This means a key is always available even if 2 of 3 replicas are down — the CAP theorem tradeoff made explicit by where you set your read/write quorum (QUORUM, ONE, ALL).

Token Ranges in Cassandra

In Cassandra, each vnode owns a token range — a slice of the 64-bit integer space. The full space is divided into as many ranges as there are vnodes. With 3 servers × 256 vnodes = 768 token ranges, each server owns 256 non-contiguous slices spread evenly around the ring.

When you run nodetool status, you see each node's token assignments. Adding a node causes Cassandra to transfer only the affected token ranges — typically 1/N of total data.

Consistent Hashing in Redis Cluster

Redis Cluster uses a variation: 16,384 hash slots (not a continuous ring, but a segmented space). The CRC16(key) % 16384 formula assigns keys to slots; slots are manually assigned to nodes. This gives operators explicit control over rebalancing — you move slots between nodes rather than relying on automatic ring placement.

🧭 Decision Guide: When to Use Consistent Hashing: Decision Guide

Use consistent hashing when:

Building a distributed cache (Memcached, Redis Cluster) where servers join/leave regularly.
Partitioning a distributed database (Cassandra, DynamoDB) and minimizing data movement is critical.
Implementing a load balancer with session affinity — route a user to the same backend on every request.
Building a content delivery system where edge nodes are added or removed based on demand.

Skip consistent hashing when:

Your dataset fits on one server — no sharding needed.
You need range queries across sorted keys — B-tree-based range sharding is better.
You need exact control over which shard holds which data — explicit mapping beats ring placement.

Signal	Recommendation
Nodes join/leave frequently	✅ Consistent hashing
Distributed cache with many servers	✅ Consistent hashing
Need sorted range scans	❌ Use range-based sharding
Single server or very small cluster	❌ Overkill — use `key % N`

🌐 Real-World Architecture: Amazon DynamoDB

DynamoDB's storage layer uses consistent hashing with virtual nodes to distribute table partitions across its fleet of storage servers. Here is a simplified read path:

flowchart LR
    Client -->|PutItem: userId=123| R[DynamoDB Router]
    R -->|hash(userId=123)| Ring[Virtual Node Ring]
    Ring -->|token match| S1["Storage Node A (primary)"]
    S1 -->|replicate| S2[Storage Node B]
    S1 -->|replicate| S3[Storage Node C]
    S1 -->|ack| R
    R -->|200 OK| Client

When AWS adds capacity to a DynamoDB region, new storage nodes join the ring and absorb only the adjacent token ranges. No global reshuffle happens. A customer writing to userId=123 at the same moment the ring is being rebalanced continues to succeed — the router just uses updated ring metadata for new requests.

The same principle applies to:

Amazon S3 internal object placement.
Apache Cassandra deployed by Netflix for viewing history at petabyte scale.
Discord using Cassandra's consistent hashing ring for message storage across 19 billion messages daily.

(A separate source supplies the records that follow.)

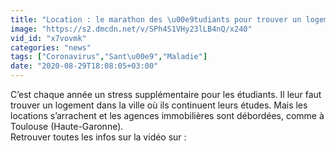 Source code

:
 ```yaml
---
title: "Location : le marathon des \u00e9tudiants pour trouver un logement"
image: "https://s2.dmcdn.net/v/SPh4S1VHy23lLB4nQ/x240"
vid_id: "x7vovmk"
categories: "news"
tags: ["Coronavirus","Sant\u00e9","Maladie"]
date: "2020-08-29T18:08:05+03:00"
---
```

C’est chaque année un stress supplémentaire pour les étudiants. Il leur faut trouver un logement dans la ville où ils continuent leurs études. Mais les locations s’arrachent et les agences immobilières sont débordées, comme à Toulouse (Haute-Garonne).  <br>Retrouver toutes les infos sur la vidéo sur : 
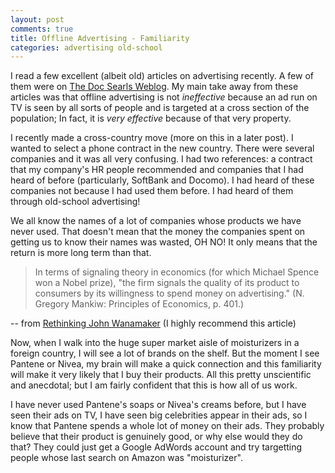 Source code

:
 ```yaml
---
layout: post
comments: true
title: Offline Advertising - Familiarity
categories: advertising old-school
---
```


I read a few excellent (albeit old) articles on advertising recently. A few of
them were on [The Doc Searls Weblog][1]. My main take away from these articles
was that offline advertising is not _ineffective_ because an ad run on TV is
seen by all sorts of people and is targeted at a cross section of the
population; In fact, it is _very effective_ because of that very property.

I recently made a cross-country move (more on this in a later post). I wanted to
select a phone contract in the new country. There were several companies and it
was all very confusing. I had two references: a contract that my company's HR
people recommended and companies that I had heard of before (particularly,
SoftBank and Docomo). I had heard of these companies not because I had used them
before. I had heard of them through old-school advertising!

We all know the names of a lot of companies whose products we have never used.
That doesn't mean that the money the companies spent on getting us to know their
names was wasted, OH NO! It only means that the return is more long term than
that.

> In terms of signaling theory in economics (for which Michael Spence won a
> Nobel prize), "the firm signals the quality of its product to consumers by its
> willingness to spend money on advertising." (N. Gregory Mankiw: Principles of
> Economics, p. 401.)

-- from [Rethinking John Wanamaker][2] (I highly recommend this article)

Now, when I walk into the huge super market aisle of moisturizers in a foreign
country, I will see a lot of brands on the shelf. But the moment I see Pantene
or Nivea, my brain will make a quick connection and this familiarity will make
it very likely that I buy their products. All this pretty unscientific and
anecdotal; but I am fairly confident that this is how all of us work.

I have never used Pantene's soaps or Nivea's creams before, but I have seen
their ads on TV, I have seen big celebrities appear in their ads, so I know that
Pantene spends a whole lot of money on their ads. They probably believe that
their product is genuinely good, or why else would they do that? They could just
get a Google AdWords account and try targetting people whose last search on
Amazon was "moisturizer".


[1]: https://blogs.harvard.edu/doc/
[2]: https://blogs.harvard.edu/doc/2016/01/18/rethinking-john-wanamaker/

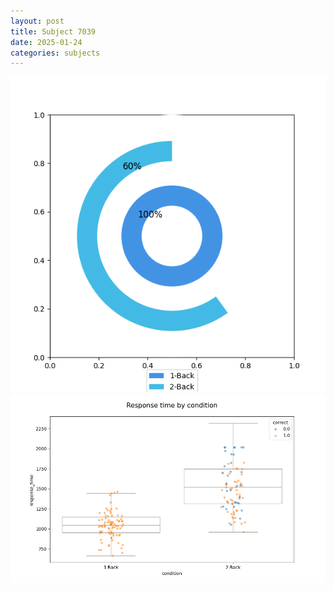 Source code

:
 ```yaml
---
layout: post
title: Subject 7039
date: 2025-01-24
categories: subjects
---
```


![](data/7039/run-4/7039_accuracy_by_condition.png)
![](data/7039/run-4/7039_response_time_by_condition.png)
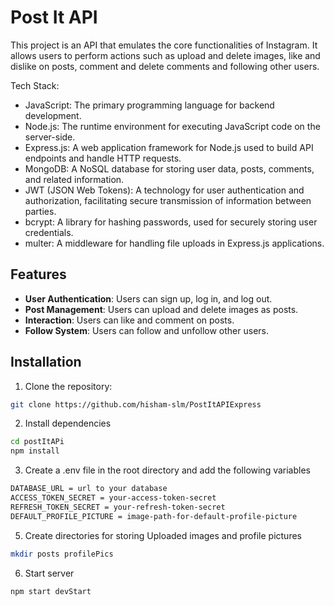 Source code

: # Post It API

This project is an API that emulates the core functionalities of Instagram. It allows users to perform actions such as upload and delete images, like and dislike on posts, comment and delete comments and following other users.

Tech Stack:
- JavaScript: The primary programming language for backend development.
- Node.js: The runtime environment for executing JavaScript code on the server-side.
- Express.js: A web application framework for Node.js used to build API endpoints and handle HTTP requests.
- MongoDB: A NoSQL database for storing user data, posts, comments, and related information.
- JWT (JSON Web Tokens): A technology for user authentication and authorization, facilitating secure transmission of information between parties.
- bcrypt: A library for hashing passwords, used for securely storing user credentials.
- multer: A middleware for handling file uploads in Express.js applications.

## Features

- **User Authentication**: Users can sign up, log in, and log out.
- **Post Management**: Users can upload and delete images as posts.
- **Interaction**: Users can like and comment on posts.
- **Follow System**: Users can follow and unfollow other users.

## Installation

1. Clone the repository:

```bash
git clone https://github.com/hisham-slm/PostItAPIExpress
```
2. Install dependencies

```bash
cd postItAPi
npm install
```
3. Create a .env file in the root directory and add the following variables

```bash
DATABASE_URL = url to your database
ACCESS_TOKEN_SECRET = your-access-token-secret
REFRESH_TOKEN_SECRET = your-refresh-token-secret
DEFAULT_PROFILE_PICTURE = image-path-for-default-profile-picture
```
5. Create directories for storing Uploaded images and profile pictures

```bash
mkdir posts profilePics
```

6. Start server

```bash
npm start devStart
```
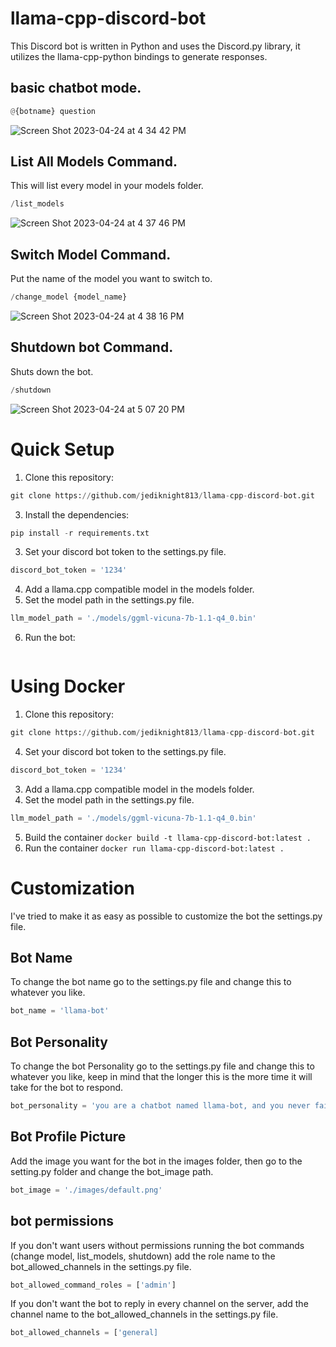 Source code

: # llama-cpp-discord-bot

This Discord bot is written in Python and uses the Discord.py library, it utilizes the llama-cpp-python bindings to generate responses.

## basic chatbot mode.
```python 
@{botname} question 
```

![Screen Shot 2023-04-24 at 4 34 42 PM](https://user-images.githubusercontent.com/17935336/234122023-23e9c60d-cf4e-4282-ad17-26b25b047c8b.png)

## List All Models Command.
This will list every model in your models folder.
```python 
/list_models 
```

![Screen Shot 2023-04-24 at 4 37 46 PM](https://user-images.githubusercontent.com/17935336/234123323-5c0c6c92-17f1-4ac1-b420-fa08815290e4.png)

## Switch Model Command.
Put the name of the model you want to switch to.
```python 
/change_model {model_name} 
```

![Screen Shot 2023-04-24 at 4 38 16 PM](https://user-images.githubusercontent.com/17935336/234123353-179b632c-809b-412d-9323-391500099623.png)

## Shutdown bot Command.
Shuts down the bot.
```python
/shutdown 
```

![Screen Shot 2023-04-24 at 5 07 20 PM](https://user-images.githubusercontent.com/17935336/234127186-a4cb0ffc-37b5-45fa-92f5-6d608a739685.png)

# Quick Setup

1. Clone this repository:
```python 
git clone https://github.com/jediknight813/llama-cpp-discord-bot.git 
```
3. Install the dependencies: 
```python
pip install -r requirements.txt
```

3. Set your discord bot token to the settings.py file.
```python
discord_bot_token = '1234'
```
4. Add a llama.cpp compatible model in the models folder.
5. Set the model path in the settings.py file.
```python
llm_model_path = './models/ggml-vicuna-7b-1.1-q4_0.bin'
```
6. Run the bot: 
```python scripts/main.py
```


# Using Docker

1. Clone this repository: 
```python 
git clone https://github.com/jediknight813/llama-cpp-discord-bot.git 
```
4. Set your discord bot token to the settings.py file.
```python
discord_bot_token = '1234'
```
3. Add a llama.cpp compatible model in the models folder.
4. Set the model path in the settings.py file.
```python
llm_model_path = './models/ggml-vicuna-7b-1.1-q4_0.bin'
```

5. Build the container ``` docker build -t llama-cpp-discord-bot:latest . ```
6. Run the container ``` docker run llama-cpp-discord-bot:latest . ```

# Customization
I've tried to make it as easy as possible to customize the bot the settings.py file.

## Bot Name 
To change the bot name go to the settings.py file and change this to whatever you like.

```python
bot_name = 'llama-bot'
```

## Bot Personality
To change the bot Personality go to the settings.py file and change this to whatever you like, keep in mind that the longer this is the more time it will take for the bot to respond.

```python
bot_personality = 'you are a chatbot named llama-bot, and you never fail to answer the users questions with experience and precision.' 
```

## Bot Profile Picture

Add the image you want for the bot in the images folder, then go to the setting.py folder and change the bot_image path.
```python 
bot_image = './images/default.png' 
```

## bot permissions

If you don't want users without permissions running the bot commands (change model, list_models, shutdown) add the role name to the bot_allowed_channels in the settings.py file.

```python 
bot_allowed_command_roles = ['admin']
```

 If you don't want the bot to reply in every channel on the server, add the channel name to the bot_allowed_channels in the settings.py file.
 
 ```python 
 bot_allowed_channels = ['general]
 ```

🧪 Practical Setup: Consistent Hashing in Python

Here is a minimal consistent hashing implementation showing the core data structure:

import hashlib
from sortedcontainers import SortedDict

class ConsistentHashRing:
    def __init__(self, vnodes=150):
        self.ring = SortedDict()
        self.vnodes = vnodes

    def _hash(self, key: str) -> int:
        return int(hashlib.md5(key.encode()).hexdigest(), 16)

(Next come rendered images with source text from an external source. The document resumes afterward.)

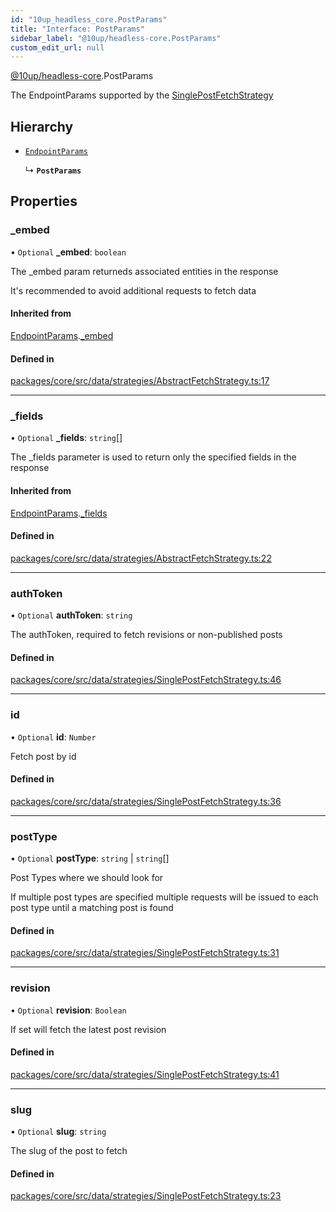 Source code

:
 ```yaml
---
id: "10up_headless_core.PostParams"
title: "Interface: PostParams"
sidebar_label: "@10up/headless-core.PostParams"
custom_edit_url: null
---
```


[@10up/headless-core](../modules/10up_headless_core.md).PostParams

The EndpointParams supported by the [SinglePostFetchStrategy](../classes/10up_headless_core.SinglePostFetchStrategy.md)

## Hierarchy

- [`EndpointParams`](10up_headless_core.EndpointParams.md)

  ↳ **`PostParams`**

## Properties

### \_embed

• `Optional` **\_embed**: `boolean`

The _embed param returneds associated entities in the response

It's recommended to avoid additional requests to fetch data

#### Inherited from

[EndpointParams](10up_headless_core.EndpointParams.md).[_embed](10up_headless_core.EndpointParams.md#_embed)

#### Defined in

[packages/core/src/data/strategies/AbstractFetchStrategy.ts:17](https://github.com/10up/headless/blob/2a6e2a0/packages/core/src/data/strategies/AbstractFetchStrategy.ts#L17)

___

### \_fields

• `Optional` **\_fields**: `string`[]

The _fields parameter is used to return only the specified fields in the response

#### Inherited from

[EndpointParams](10up_headless_core.EndpointParams.md).[_fields](10up_headless_core.EndpointParams.md#_fields)

#### Defined in

[packages/core/src/data/strategies/AbstractFetchStrategy.ts:22](https://github.com/10up/headless/blob/2a6e2a0/packages/core/src/data/strategies/AbstractFetchStrategy.ts#L22)

___

### authToken

• `Optional` **authToken**: `string`

The authToken, required to fetch revisions or non-published posts

#### Defined in

[packages/core/src/data/strategies/SinglePostFetchStrategy.ts:46](https://github.com/10up/headless/blob/2a6e2a0/packages/core/src/data/strategies/SinglePostFetchStrategy.ts#L46)

___

### id

• `Optional` **id**: `Number`

Fetch post by id

#### Defined in

[packages/core/src/data/strategies/SinglePostFetchStrategy.ts:36](https://github.com/10up/headless/blob/2a6e2a0/packages/core/src/data/strategies/SinglePostFetchStrategy.ts#L36)

___

### postType

• `Optional` **postType**: `string` \| `string`[]

Post Types where we should look for

If multiple post types are specified
multiple requests will be issued to each post type until a matching post is found

#### Defined in

[packages/core/src/data/strategies/SinglePostFetchStrategy.ts:31](https://github.com/10up/headless/blob/2a6e2a0/packages/core/src/data/strategies/SinglePostFetchStrategy.ts#L31)

___

### revision

• `Optional` **revision**: `Boolean`

If set will fetch the latest post revision

#### Defined in

[packages/core/src/data/strategies/SinglePostFetchStrategy.ts:41](https://github.com/10up/headless/blob/2a6e2a0/packages/core/src/data/strategies/SinglePostFetchStrategy.ts#L41)

___

### slug

• `Optional` **slug**: `string`

The slug of the post to fetch

#### Defined in

[packages/core/src/data/strategies/SinglePostFetchStrategy.ts:23](https://github.com/10up/headless/blob/2a6e2a0/packages/core/src/data/strategies/SinglePostFetchStrategy.ts#L23)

    def add_server(self, server: str):
        for i in range(self.vnodes):
            token = self._hash(f"{server}-{i}")
            self.ring[token] = server

    def remove_server(self, server: str):
        self.ring = SortedDict(
            {t: s for t, s in self.ring.items() if s != server}
        )

    def get_server(self, key: str) -> str:
        if not self.ring:
            raise Exception("No servers in ring")
        token = self._hash(key)
        idx = self.ring.bisect_left(token)
        if idx == len(self.ring):
            idx = 0  # wrap around
        return self.ring.peekitem(idx)[1]

# Usage
ring = ConsistentHashRing(vnodes=150)
ring.add_server("server-a")
ring.add_server("server-b")
ring.add_server("server-c")

print(ring.get_server("user-123"))  # server-b

The SortedDict gives O(log N) lookup for bisect_left. Adding or removing a server only iterates over its 150 vnode tokens — not all keys.

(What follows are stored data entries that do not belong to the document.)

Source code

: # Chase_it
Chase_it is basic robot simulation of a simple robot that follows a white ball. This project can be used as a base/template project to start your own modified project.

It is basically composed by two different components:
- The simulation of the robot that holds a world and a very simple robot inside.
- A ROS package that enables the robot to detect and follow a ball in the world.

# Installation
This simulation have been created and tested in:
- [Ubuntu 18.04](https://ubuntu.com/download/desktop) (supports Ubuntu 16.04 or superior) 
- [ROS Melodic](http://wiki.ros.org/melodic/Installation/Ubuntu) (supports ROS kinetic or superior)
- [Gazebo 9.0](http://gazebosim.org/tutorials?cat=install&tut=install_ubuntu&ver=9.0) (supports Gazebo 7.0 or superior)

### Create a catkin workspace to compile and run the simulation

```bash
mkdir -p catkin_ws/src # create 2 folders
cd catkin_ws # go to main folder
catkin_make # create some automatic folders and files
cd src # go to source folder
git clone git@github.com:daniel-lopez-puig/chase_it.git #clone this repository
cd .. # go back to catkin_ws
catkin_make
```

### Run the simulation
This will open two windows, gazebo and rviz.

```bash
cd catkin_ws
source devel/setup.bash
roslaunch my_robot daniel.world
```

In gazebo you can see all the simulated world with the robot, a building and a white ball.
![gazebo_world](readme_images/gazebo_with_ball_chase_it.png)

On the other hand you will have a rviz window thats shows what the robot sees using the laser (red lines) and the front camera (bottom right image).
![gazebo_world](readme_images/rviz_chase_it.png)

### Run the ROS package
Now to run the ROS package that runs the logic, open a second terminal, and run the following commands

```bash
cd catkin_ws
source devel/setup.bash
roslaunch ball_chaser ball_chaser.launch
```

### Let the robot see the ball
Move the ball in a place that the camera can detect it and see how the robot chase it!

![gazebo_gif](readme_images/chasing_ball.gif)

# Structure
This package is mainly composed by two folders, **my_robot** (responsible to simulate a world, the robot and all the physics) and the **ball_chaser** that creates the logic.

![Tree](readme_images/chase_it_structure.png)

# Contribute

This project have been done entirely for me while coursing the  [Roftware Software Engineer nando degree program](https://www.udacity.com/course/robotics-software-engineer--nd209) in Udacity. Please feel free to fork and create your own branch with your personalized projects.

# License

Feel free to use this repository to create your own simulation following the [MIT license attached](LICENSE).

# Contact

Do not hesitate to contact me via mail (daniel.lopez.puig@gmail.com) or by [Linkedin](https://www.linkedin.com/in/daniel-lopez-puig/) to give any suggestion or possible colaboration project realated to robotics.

🛠️ Java TreeMap: A Production-Ready Consistent Hash Ring Without External Dependencies

java.util.TreeMap is the natural data structure for a consistent hash ring in Java: integer tokens are the keys (sorted automatically), server names are the values, and ceilingKey(token) implements the clockwise-lookup in O(log N) — zero external dependencies required.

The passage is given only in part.